Beitrag melden Antworten / Zitieren
olli08 29.04.2013, 07:00
5.

Wir werden in Zukunft um drei Maßnahmen zur Entschärfung des "Rationalisierungsproblems" nicht herumkommen:
1. Kopplung der Solzialversicherungsbeiträge an die Unternehmensumsätze statt an die Löhne.
2. Erheblich größere Anstrengungen zur Höherqualifizierung aller Menschen.
3. Flächendeckende Arbeitszeitverkürzungen um die Verteilung der Arbeit zu verbessern.
Leider ist die Politik noch immer im Tiefschlaf ...

Beitrag melden Antworten / Zitieren
wittigofranko 29.04.2013, 07:23
6.

Automationsdividende bzw. bedingungsloses Grundeinkommen erforderlich!

Geistige Arbeit (geronnen in Maschinen, Computerprogrammen und Algorithmen) ist Arbeit und e r s p a r t (Routine-)Arbeit.

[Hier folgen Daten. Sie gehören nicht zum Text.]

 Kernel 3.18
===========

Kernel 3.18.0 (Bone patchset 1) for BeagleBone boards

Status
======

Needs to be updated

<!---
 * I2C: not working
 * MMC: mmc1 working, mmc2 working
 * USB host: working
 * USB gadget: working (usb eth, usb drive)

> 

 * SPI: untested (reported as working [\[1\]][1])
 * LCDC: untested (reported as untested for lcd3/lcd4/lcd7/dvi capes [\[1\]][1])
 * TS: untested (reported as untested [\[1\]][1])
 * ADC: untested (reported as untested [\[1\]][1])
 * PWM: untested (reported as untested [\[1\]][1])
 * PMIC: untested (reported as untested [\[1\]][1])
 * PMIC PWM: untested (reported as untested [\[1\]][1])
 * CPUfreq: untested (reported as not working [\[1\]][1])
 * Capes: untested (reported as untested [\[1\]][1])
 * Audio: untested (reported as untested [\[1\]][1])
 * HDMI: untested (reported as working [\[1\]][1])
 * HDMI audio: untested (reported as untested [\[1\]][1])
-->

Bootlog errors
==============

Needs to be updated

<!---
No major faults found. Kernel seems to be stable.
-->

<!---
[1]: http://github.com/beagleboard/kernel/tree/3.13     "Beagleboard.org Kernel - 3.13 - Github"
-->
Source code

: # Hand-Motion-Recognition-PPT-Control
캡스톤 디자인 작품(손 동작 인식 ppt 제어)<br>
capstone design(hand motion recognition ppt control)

Doch wie soll die dadurch geschaffene Wertschöpfung verteilt werden?

Durch eine gerechtere Verteilung der Einkommen in Form einer höheren MwSt (die EU lässt derzeit einen MwSt-Höchstsatz von 25% zu) und eines dadurch finanzierten bedingungslosen Grundeinkommens! Praktisch betrachtet ist dies ein ausgezahlter bzw. mit der Einkommensschuld verrechneter Steuer-Freibetrag.

Dabei ist gerade die MwSt die Steuer der weltweiten Arbeitsteilung, sie wird letztlich dort erhoben wo die Wertschöpfung - an ihrem höchsten Punkt - in den Konsum übergeht.

Insofern würde durch Automatisierung das erreicht, was der bedeutendste Ökonom des 20. Jahrhunderts - John Maynard Keynes - aufgrund der Produktivitätssteigerungen prognostiziert hat: eine tägliche Erwerbs-Arbeitszeit von 3 - 4 Stunden!

Beitrag melden Antworten / Zitieren
mrotz 29.04.2013, 07:24
7.

Der Mensch ist auch für etwas besseres da, als für Erwerbsarbeit.

Wenn es Sinn des Lebens wäre, zu arbeiten, weshalb hat es dann je Sklaven gegeben?

Es wird Zeit die Konsequenzen zu ziehen:
Abkopplung des Lebensunterhalts von der Arbeit.

Was ist dran so schlimm, wenn die Maschinen arbeiten und der Mensch sich vermehrt der Wissenschaft, Kunst und sonstiger Muse zuzwendet?

Beitrag melden Antworten / Zitieren
legastenie 29.04.2013, 07:27
8. Deja vu

Erinner mich gerade an die Druckerstreiks in den 70 ern. Ist anders gekommen, Untergangsstimmung, no Future, kommt jetzt das Ganze von vorn? Guck ich mir das untere Drittel an, jepp

Beitrag melden Antworten / Zitieren
Spiegelleserin57 29.04.2013, 07:29
9.

wer das Buch " die Globalisierungsfalle " gelesen hat weiß das alles schon lange. Circa 20% der Arbeitnehmer werden in Zukunft nur noch eine Job haben. Der Rest wird wird mit kleine Zugaben "bei Laune" gehalten um gesellschaftlichen Aufruhr zu verhindern oder klein zu halten. Aus jahrelanger Erfahrung mit der Technik kann ich allerdings auch bestätigen: "jeh mehr Technik, jeh mehr defekt"! Man muss nicht glauben dass die Technik den Menschen voll ersetzen kann. Außerdem wird dem Arbeitnehmer immer Arbeit zugeteilt und das spart auch Arbeitplätze. Ob die Qualität bleibt darf in Frage gestwellt werden. Die Unternehmer wollen deie Arbeitsplätze gering halten, ganz zum Profit der Investoren!